Diese Skiabfahrt (sie wurde oft als erste alpine Abfahrt Niederösterreichs bezeichnet) wurde immer beliebter. Durch Anregung der Spitzer Mitglieder des ÖAV wurde der Postbus nun linienmäßig als Pendelbus Oberndorf-Ödreith geführt. Schnelle Fahrer konnten somit vorerst sechsmal am Tag die Abfahrt nutzen. Der Zustrom wurde aber immer größer und der Postbus überfüllter, sodass letztlich drei Busse pendelten. Zusätzlich fuhr noch der Hotelier Florian Mistelbauer mit einem VW-Bus. Trotz dieses großen Angebots waren alle Busse immer überfüllt. Der Postbus, Steyr 380, war für 37 sitzende Personen und 10 Stehplätze zugelassen. Die größte Fuhr waren einmal 58 Personen im Innenraum, sowie 17 Personen am Dach und der klappbaren Leiter. Auf jeder Leitersprosse stand ein Skifahrer- heute undenkbar.

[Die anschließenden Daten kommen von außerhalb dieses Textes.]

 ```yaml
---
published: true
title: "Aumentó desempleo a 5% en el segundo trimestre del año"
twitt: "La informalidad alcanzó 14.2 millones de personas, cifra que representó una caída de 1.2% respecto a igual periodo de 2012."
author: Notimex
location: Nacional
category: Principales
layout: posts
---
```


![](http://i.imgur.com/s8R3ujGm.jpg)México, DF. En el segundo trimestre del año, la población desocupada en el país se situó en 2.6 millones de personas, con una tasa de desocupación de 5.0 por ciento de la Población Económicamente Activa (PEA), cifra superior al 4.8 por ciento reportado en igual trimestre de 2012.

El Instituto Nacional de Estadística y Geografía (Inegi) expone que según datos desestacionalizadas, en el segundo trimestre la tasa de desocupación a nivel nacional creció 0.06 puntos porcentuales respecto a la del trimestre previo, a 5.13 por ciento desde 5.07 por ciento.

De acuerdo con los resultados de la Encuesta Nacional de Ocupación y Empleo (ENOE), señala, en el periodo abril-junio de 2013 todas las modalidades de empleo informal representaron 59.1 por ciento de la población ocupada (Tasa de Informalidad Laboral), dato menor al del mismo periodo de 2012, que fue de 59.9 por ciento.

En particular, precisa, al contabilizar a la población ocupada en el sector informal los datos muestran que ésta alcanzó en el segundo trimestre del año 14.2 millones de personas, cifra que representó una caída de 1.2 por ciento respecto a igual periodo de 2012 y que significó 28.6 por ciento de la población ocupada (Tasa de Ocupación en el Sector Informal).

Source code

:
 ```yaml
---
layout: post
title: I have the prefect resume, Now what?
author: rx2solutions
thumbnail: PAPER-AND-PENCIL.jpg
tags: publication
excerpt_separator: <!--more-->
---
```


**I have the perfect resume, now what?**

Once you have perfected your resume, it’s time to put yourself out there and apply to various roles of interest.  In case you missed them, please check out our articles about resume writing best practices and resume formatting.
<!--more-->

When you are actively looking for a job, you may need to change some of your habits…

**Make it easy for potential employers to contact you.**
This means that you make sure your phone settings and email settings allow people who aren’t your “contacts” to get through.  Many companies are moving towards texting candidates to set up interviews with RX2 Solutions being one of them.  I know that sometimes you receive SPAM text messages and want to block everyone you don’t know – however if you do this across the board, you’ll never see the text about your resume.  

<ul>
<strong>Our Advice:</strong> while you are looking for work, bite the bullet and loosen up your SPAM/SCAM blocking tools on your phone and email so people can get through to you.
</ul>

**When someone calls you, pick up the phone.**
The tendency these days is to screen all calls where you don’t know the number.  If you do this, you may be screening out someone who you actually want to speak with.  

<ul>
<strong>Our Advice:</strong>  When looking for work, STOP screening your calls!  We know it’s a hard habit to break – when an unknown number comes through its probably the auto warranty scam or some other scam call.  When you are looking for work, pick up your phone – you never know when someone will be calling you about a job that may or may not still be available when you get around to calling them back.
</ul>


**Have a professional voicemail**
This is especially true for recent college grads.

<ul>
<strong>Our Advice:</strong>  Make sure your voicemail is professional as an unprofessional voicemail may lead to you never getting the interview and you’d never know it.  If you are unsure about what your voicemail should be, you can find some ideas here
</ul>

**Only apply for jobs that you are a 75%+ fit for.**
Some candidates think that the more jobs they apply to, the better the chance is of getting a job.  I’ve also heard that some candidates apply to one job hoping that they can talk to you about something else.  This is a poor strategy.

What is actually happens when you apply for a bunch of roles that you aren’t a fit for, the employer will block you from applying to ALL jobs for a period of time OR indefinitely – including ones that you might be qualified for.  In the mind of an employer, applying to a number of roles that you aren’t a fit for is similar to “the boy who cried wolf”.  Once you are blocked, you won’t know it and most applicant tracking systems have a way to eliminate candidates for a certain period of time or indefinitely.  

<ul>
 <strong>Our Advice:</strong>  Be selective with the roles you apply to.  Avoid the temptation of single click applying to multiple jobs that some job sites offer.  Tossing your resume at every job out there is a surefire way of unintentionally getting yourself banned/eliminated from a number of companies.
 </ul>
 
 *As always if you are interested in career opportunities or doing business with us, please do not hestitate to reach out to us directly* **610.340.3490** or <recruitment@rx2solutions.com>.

In der Zwischenzeit wurde der Pendellift störanfälliger und auch weniger beansprucht, da die Abfahrt sich größerer Beliebtheit erfreute. Mitte der 60er Jahre stellte dann Robert Rath den Liftbetrieb ein. An das genaue Datum kann er sich aber nicht mehr erinnern. Durch schneearme Winter und den entstehenden Skigebieten Lackenhof und Hochkar wurde auch der Zustrom zur Jauerling Abfahrt immer geringer, sodass die Post die Pendelbusabfahrten einstellte und nur mehr Mistelbauer bei Bedarf mit dem VW Bus fuhr. Das Skifahren am Jauerling drohte einzuschlafen.
Über Initiative von einigen Spitzern entstand der Plan, am Jauerling einen neuen Skilift zu bauen. Es wurden auch einige Jauerlinger (aus Oberndorf und Ma. Laach) für diese Idee begeistert. So wurde im Jahr 1968 die Jauerling LiftGesmbH mit 8 Gründungsmitgliedern, je 4 aus Spitz und 4 vom Jauerling, gegründet. Diese waren Fritz Leitner, Josef Michl, Franz Tautsamwieser (1. Verantwortlicher Geschäftsführer) und Dr. Felix Winiwarter aus Spitz.; Franz Fuchs, Gernot Rausch (weiterer Geschäftsführer), Josef Thallinger und Josef Wiener vom Jauerling. Als Standort wurde das Areal des heutigen Skiliftstandortes gewählt. Dieses Grundstück war bewaldet und befand sich im Eigentum der Bundesforste. Nach langwierigen Verhandlungen konnte mit den Bundesforsten eine Einigung erzielt werden. Dem Bau des neuen Skilifts stand nichts mehr im Wege und mit Beginn der Wintersaison 1969 wurde er eröffnet.
Das Skifahren am Jauerling wurde wieder beliebt und durch die Weiterentwicklung der Liftanlage ist der Jauerling auch im Winter wieder als beliebtes Familienskiland weit über die Grenzen der Bezirke Krems und Melk hinaus bekannt."